The state’s latest effort in incentivize COVID-19 shots comes as kids as young as 12 become eligible to receive them — and as overall vaccine demand continues to dip.
A shot in the arm will soon give thousands of Illinoisans a fluttery feeling in the pits of their stomachs, a disorienting sensation of flight and a rush of adrenaline.
Those aren’t side effects of the life-saving COVID-19 vaccines that are readily available to anyone as young as 12 — they’re now being offered as a reward for rolling up your sleeve.
Gov. J.B. Pritzker on Thursday announced Six Flags Great America is offering up 50,000 free tickets to its amusement parks in Gurnee and Rockford to newly vaccinated residents, the state’s latest effort to incentivize inoculation, especially for the youngsters who became eligible to receive the Pfizer vaccine this week.
“Thanks to the life saving power of vaccinations, it feels once again like summer is in the air,” Pritzker said in front of the north suburban park’s famous double-decker carousel. “For many people, the protection from COVID-19 is more than enough reason to get vaccinated … but I also know that other people might need a little bit more of an incentive.”
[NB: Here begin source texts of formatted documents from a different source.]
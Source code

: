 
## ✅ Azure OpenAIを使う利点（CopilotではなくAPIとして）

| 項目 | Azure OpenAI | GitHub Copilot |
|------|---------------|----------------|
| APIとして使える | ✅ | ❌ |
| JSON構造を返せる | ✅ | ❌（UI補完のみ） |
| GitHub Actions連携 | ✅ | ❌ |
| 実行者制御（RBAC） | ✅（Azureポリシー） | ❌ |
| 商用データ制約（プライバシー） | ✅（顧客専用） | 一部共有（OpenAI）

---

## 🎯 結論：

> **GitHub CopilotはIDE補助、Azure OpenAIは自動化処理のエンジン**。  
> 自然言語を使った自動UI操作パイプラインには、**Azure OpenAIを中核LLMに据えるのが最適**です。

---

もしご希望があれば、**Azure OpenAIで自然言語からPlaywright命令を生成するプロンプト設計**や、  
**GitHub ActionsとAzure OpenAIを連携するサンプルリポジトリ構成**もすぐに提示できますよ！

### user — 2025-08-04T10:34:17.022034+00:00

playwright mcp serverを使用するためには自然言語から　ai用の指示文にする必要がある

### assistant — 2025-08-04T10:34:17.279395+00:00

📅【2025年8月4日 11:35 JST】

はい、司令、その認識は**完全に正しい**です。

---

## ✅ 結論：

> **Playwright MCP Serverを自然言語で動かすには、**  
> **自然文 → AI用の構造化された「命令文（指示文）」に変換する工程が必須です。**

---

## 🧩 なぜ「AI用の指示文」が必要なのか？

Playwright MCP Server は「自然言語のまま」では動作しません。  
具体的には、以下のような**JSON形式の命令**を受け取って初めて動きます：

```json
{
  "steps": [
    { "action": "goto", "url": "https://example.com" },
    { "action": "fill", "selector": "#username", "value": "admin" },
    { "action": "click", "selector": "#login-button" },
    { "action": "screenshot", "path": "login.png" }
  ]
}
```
The $4 million worth of tickets that were donated by Six Flags are geared toward communities of color that “have historically seen less investment” and might be on the fence about getting a shot, the governor said.
Some of the tickets will be given away outside the park itself, where an Illinois National Guard mobile vaccination team will set up shop the first weekend of June. Other tickets will be given out by local health departments in the north suburbs, along with other community groups in Cook County and elsewhere across the Chicago region.
“Especially for 12- to 15-year-olds, it is absolutely an incentive to get to visit the park,” Six Flags president Hank Salemi said. “I am 100% confident this will motivate vaccinations. That’s why we’re doing it at the end of the day.”
Pritzker’s health team has already toyed with a couple of motivating tactics, including free shooting targets to downstate vaccine recipients and free tickets to the Abraham Lincoln Presidential Library and Museum in Springfield.
Pritzker didn’t rule out a multi-million dollar lottery game like the one announced earlier this week in Ohio.
“We’re going to use our resources as wisely as we can and incentivize people as best we can,” he said.
That’s becoming increasingly necessary as vaccine demand dwindles across Illinois. About 62% of residents have gotten at least one shot, and about 37% are fully immunized, but the state is averaging barely 76,000 shots administered per day. That rate has fallen by 43% in the last month.
COVID-19 vaccine doses administered by day
Graphic by Jesse Howe and Caroline Hurley | Sun-Times
Source: Illinois Department of Public Health
Just 68,035 shots were given Wednesday, though that figure doesn’t include vaccinations at CVS pharmacies due to a reporting issue, according to the Illinois Department of Public Health.
And while the state reported 35 more coronavirus deaths, most metrics are at their lowest levels in almost two months. The latest 1,918 cases were diagnosed among almost 89,000 tests, keeping the average statewide positivity rate at 2.7%.
That means the state will advance to the “bridge phase” of Pritzker’s reopening plan Friday — the final phase of loosened restrictions before a full reopening.
The bridge phase allows most venues — including Six Flags — to expand capacity to 60%. That will soon apply at Cubs and White Sox games, which will have designated sections for vaccinated fans. Chicago Mayor Lori Lightfoot also announced vaccinated patrons won’t count against capacity limits at city restaurants.
Barring a surge in cases, all pandemic restrictions will be lifted June 11 across most of the state — though Lightfoot has said the city is aiming more conservatively for July 4.
Almost 1.4 million people have tested positive for COVID-19 in Illinois since last year, and 22,320 of them have died.